DATASET RECORDS:
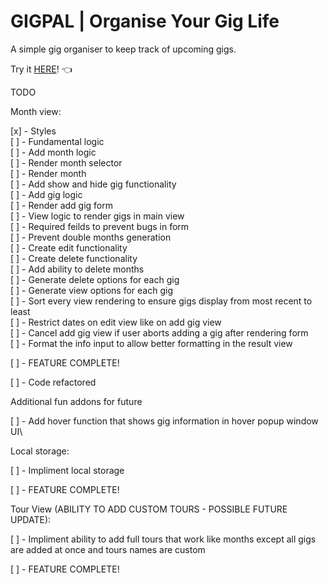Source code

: # GIGPAL | Organise Your Gig Life

A simple gig organiser to keep track of upcoming gigs.

Try it [HERE](https://gigpal.netlify.app/)! 👈

TODO

Month view:

[x] - Styles\
[ ] - Fundamental logic\
[ ] - Add month logic\
[ ] - Render month selector\
[ ] - Render month\
[ ] - Add show and hide gig functionality\
[ ] - Add gig logic\
[ ] - Render add gig form\
[ ] - View logic to render gigs in main view\
[ ] - Required feilds to prevent bugs in form\
[ ] - Prevent double months generation\
[ ] - Create edit functionality\
[ ] - Create delete functionality\
[ ] - Add ability to delete months\
[ ] - Generate delete options for each gig\
[ ] - Generate view options for each gig\
[ ] - Sort every view rendering to ensure gigs display from most recent to least\
[ ] - Restrict dates on edit view like on add gig view\
[ ] - Cancel add gig view if user aborts adding a gig after rendering form\
[ ] - Format the info input to allow better formatting in the result view

[ ] - FEATURE COMPLETE!

[ ] - Code refactored

Additional fun addons for future

[ ] - Add hover function that shows gig information in hover popup window UI\

Local storage:

[ ] - Impliment local storage

[ ] - FEATURE COMPLETE!

Tour View (ABILITY TO ADD CUSTOM TOURS - POSSIBLE FUTURE UPDATE):

[ ] - Impliment ability to add full tours that work like months except all gigs are added at once and tours names are custom

[ ] - FEATURE COMPLETE!

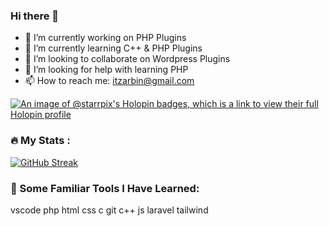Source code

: ### Hi there 👋
- 🔭 I’m currently working on PHP Plugins
- 🌱 I’m currently learning C++ & PHP Plugins
- 👯 I’m looking to collaborate on Wordpress Plugins
- 🤔 I’m looking for help with learning PHP
- 📫 How to reach me: itzarbin@gmail.com

[![An image of @starrpix's Holopin badges, which is a link to view their full Holopin profile](https://holopin.me/starrpix)](https://holopin.io/@starrpix)


### :fire: My Stats :

[![GitHub Streak](http://github-readme-streak-stats.herokuapp.com?user=Starrpix&theme=dark&background=000000)](https://git.io/streak-stats)

### 🚀 Some Familiar Tools I Have Learned:

vscode php html css c git c++ js laravel tailwind


<!--
**Starrpix/Starrpix** is a ✨ _special_ ✨ repository because its `README.md` (this file) appears on your GitHub profile.

Here are some ideas to get you started:

- 🔭 I’m currently working on ...
- 🌱 I’m currently learning ...
- 👯 I’m looking to collaborate on ...
- 🤔 I’m looking for help with ...
- 💬 Ask me about ...
- 📫 How to reach me: ...
- 😄 Pronouns: ...
- ⚡ Fun fact: ...
-->
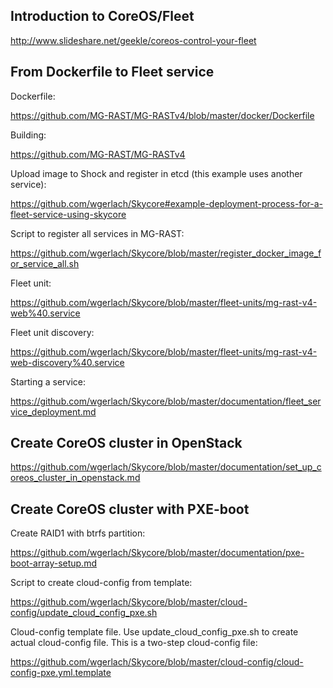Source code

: 


## Introduction to CoreOS/Fleet

http://www.slideshare.net/geekle/coreos-control-your-fleet


## From Dockerfile to Fleet service


Dockerfile:

https://github.com/MG-RAST/MG-RASTv4/blob/master/docker/Dockerfile

Building:

https://github.com/MG-RAST/MG-RASTv4

Upload image to Shock and register in etcd (this example uses another service):

https://github.com/wgerlach/Skycore#example-deployment-process-for-a-fleet-service-using-skycore

Script to register all services in MG-RAST:

https://github.com/wgerlach/Skycore/blob/master/register_docker_image_for_service_all.sh

Fleet unit:

https://github.com/wgerlach/Skycore/blob/master/fleet-units/mg-rast-v4-web%40.service

Fleet unit discovery:

https://github.com/wgerlach/Skycore/blob/master/fleet-units/mg-rast-v4-web-discovery%40.service

Starting a service:

https://github.com/wgerlach/Skycore/blob/master/documentation/fleet_service_deployment.md


## Create CoreOS cluster in OpenStack

https://github.com/wgerlach/Skycore/blob/master/documentation/set_up_coreos_cluster_in_openstack.md


## Create CoreOS cluster with PXE-boot

Create RAID1 with btrfs partition:

https://github.com/wgerlach/Skycore/blob/master/documentation/pxe-boot-array-setup.md

Script to create cloud-config from template:

https://github.com/wgerlach/Skycore/blob/master/cloud-config/update_cloud_config_pxe.sh

Cloud-config template file. Use update_cloud_config_pxe.sh to create actual cloud-config file. This is a two-step cloud-config file:

https://github.com/wgerlach/Skycore/blob/master/cloud-config/cloud-config-pxe.yml.template




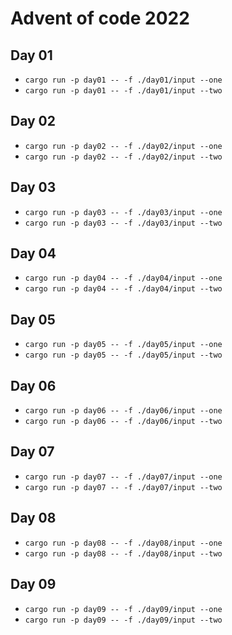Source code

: # Advent of code 2022

## Day 01

- `cargo run -p day01 -- -f ./day01/input --one`
- `cargo run -p day01 -- -f ./day01/input --two`

## Day 02

- `cargo run -p day02 -- -f ./day02/input --one`
- `cargo run -p day02 -- -f ./day02/input --two`


## Day 03

- `cargo run -p day03 -- -f ./day03/input --one`
- `cargo run -p day03 -- -f ./day03/input --two`

## Day 04

- `cargo run -p day04 -- -f ./day04/input --one`
- `cargo run -p day04 -- -f ./day04/input --two`

## Day 05

- `cargo run -p day05 -- -f ./day05/input --one`
- `cargo run -p day05 -- -f ./day05/input --two`

## Day 06

- `cargo run -p day06 -- -f ./day06/input --one`
- `cargo run -p day06 -- -f ./day06/input --two`

## Day 07

- `cargo run -p day07 -- -f ./day07/input --one`
- `cargo run -p day07 -- -f ./day07/input --two`

## Day 08

- `cargo run -p day08 -- -f ./day08/input --one`
- `cargo run -p day08 -- -f ./day08/input --two`

## Day 09

- `cargo run -p day09 -- -f ./day09/input --one`
- `cargo run -p day09 -- -f ./day09/input --two`
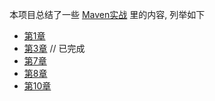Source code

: 本项目总结了一些 [Maven实战](https://book.douban.com/subject/5345682/) 里的内容, 列举如下
* [第1章](./chapter1.md)
* [第3章](./chapter3.md) // 已完成
* [第7章](./chapter7.md)
* [第8章](./chapter8.md)
* [第10章](chapter10/chapter10.md)
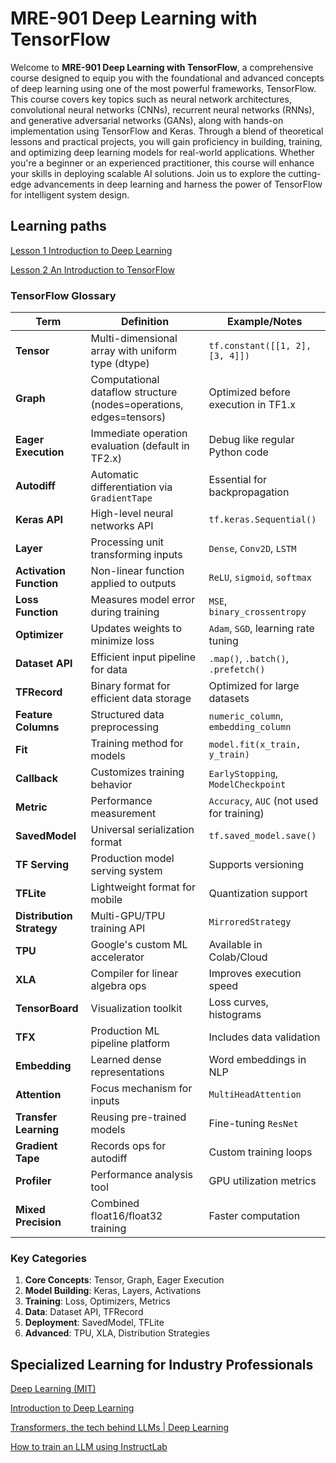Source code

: # MRE-901 Deep Learning with TensorFlow

Welcome to **MRE-901 Deep Learning with TensorFlow**, a comprehensive course designed to equip you with the foundational and advanced concepts of deep learning using one of the most powerful frameworks, TensorFlow. This course covers key topics such as neural network architectures, convolutional neural networks (CNNs), recurrent neural networks (RNNs), and generative adversarial networks (GANs), along with hands-on implementation using TensorFlow and Keras. Through a blend of theoretical lessons and practical projects, you will gain proficiency in building, training, and optimizing deep learning models for real-world applications. Whether you're a beginner or an experienced practitioner, this course will enhance your skills in deploying scalable AI solutions. Join us to explore the cutting-edge advancements in deep learning and harness the power of TensorFlow for intelligent system design.

## Learning paths

[Lesson 1 Introduction to Deep Learning](Lesson_01/Readme.md)

[Lesson 2 An Introduction to TensorFlow](Lesson_02/Readme.md)


### TensorFlow Glossary

| Term | Definition | Example/Notes |
|------|------------|---------------|
| **Tensor** | Multi-dimensional array with uniform type (dtype) | `tf.constant([[1, 2], [3, 4]])` |
| **Graph** | Computational dataflow structure (nodes=operations, edges=tensors) | Optimized before execution in TF1.x |
| **Eager Execution** | Immediate operation evaluation (default in TF2.x) | Debug like regular Python code |
| **Autodiff** | Automatic differentiation via `GradientTape` | Essential for backpropagation |
| **Keras API** | High-level neural networks API | `tf.keras.Sequential()` |
| **Layer** | Processing unit transforming inputs | `Dense`, `Conv2D`, `LSTM` |
| **Activation Function** | Non-linear function applied to outputs | `ReLU`, `sigmoid`, `softmax` |
| **Loss Function** | Measures model error during training | `MSE`, `binary_crossentropy` |
| **Optimizer** | Updates weights to minimize loss | `Adam`, `SGD`, learning rate tuning |
| **Dataset API** | Efficient input pipeline for data | `.map()`, `.batch()`, `.prefetch()` |
| **TFRecord** | Binary format for efficient data storage | Optimized for large datasets |
| **Feature Columns** | Structured data preprocessing | `numeric_column`, `embedding_column` |
| **Fit** | Training method for models | `model.fit(x_train, y_train)` |
| **Callback** | Customizes training behavior | `EarlyStopping`, `ModelCheckpoint` |
| **Metric** | Performance measurement | `Accuracy`, `AUC` (not used for training) |
| **SavedModel** | Universal serialization format | `tf.saved_model.save()` |
| **TF Serving** | Production model serving system | Supports versioning |
| **TFLite** | Lightweight format for mobile | Quantization support |
| **Distribution Strategy** | Multi-GPU/TPU training API | `MirroredStrategy` |
| **TPU** | Google's custom ML accelerator | Available in Colab/Cloud |
| **XLA** | Compiler for linear algebra ops | Improves execution speed |
| **TensorBoard** | Visualization toolkit | Loss curves, histograms |
| **TFX** | Production ML pipeline platform | Includes data validation |
| **Embedding** | Learned dense representations | Word embeddings in NLP |
| **Attention** | Focus mechanism for inputs | `MultiHeadAttention` |
| **Transfer Learning** | Reusing pre-trained models | Fine-tuning `ResNet` |
| **Gradient Tape** | Records ops for autodiff | Custom training loops |
| **Profiler** | Performance analysis tool | GPU utilization metrics |
| **Mixed Precision** | Combined float16/float32 training | Faster computation |

### Key Categories

1. **Core Concepts**: Tensor, Graph, Eager Execution  
2. **Model Building**: Keras, Layers, Activations  
3. **Training**: Loss, Optimizers, Metrics  
4. **Data**: Dataset API, TFRecord  
5. **Deployment**: SavedModel, TFLite  
6. **Advanced**: TPU, XLA, Distribution Strategies


## Specialized Learning for Industry Professionals

[Deep Learning (MIT)](https://www.youtube.com/watch?v=alfdI7S6wCY&list=PLtBw6njQRU-rwp5__7C0oIVt26ZgjG9NI)

[Introduction to Deep Learning](https://www.youtube.com/watch?v=AhE8RhPGH1A)

[Transformers, the tech behind LLMs | Deep Learning](https://www.youtube.com/watch?v=wjZofJX0v4M&t=27s)

[How to train an LLM using InstructLab](https://www.youtube.com/watch?v=snMUJGXozec)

EXERCISE DIRECTIONS:
Your answer must be the line holding "### Key Categories" plus every later line to the end of the records, copied exactly.

REPLY:
### Key Categories

1. **Core Concepts**: Tensor, Graph, Eager Execution  
2. **Model Building**: Keras, Layers, Activations  
3. **Training**: Loss, Optimizers, Metrics  
4. **Data**: Dataset API, TFRecord  
5. **Deployment**: SavedModel, TFLite  
6. **Advanced**: TPU, XLA, Distribution Strategies


## Specialized Learning for Industry Professionals

[Deep Learning (MIT)](https://www.youtube.com/watch?v=alfdI7S6wCY&list=PLtBw6njQRU-rwp5__7C0oIVt26ZgjG9NI)

[Introduction to Deep Learning](https://www.youtube.com/watch?v=AhE8RhPGH1A)

[Transformers, the tech behind LLMs | Deep Learning](https://www.youtube.com/watch?v=wjZofJX0v4M&t=27s)

[How to train an LLM using InstructLab](https://www.youtube.com/watch?v=snMUJGXozec)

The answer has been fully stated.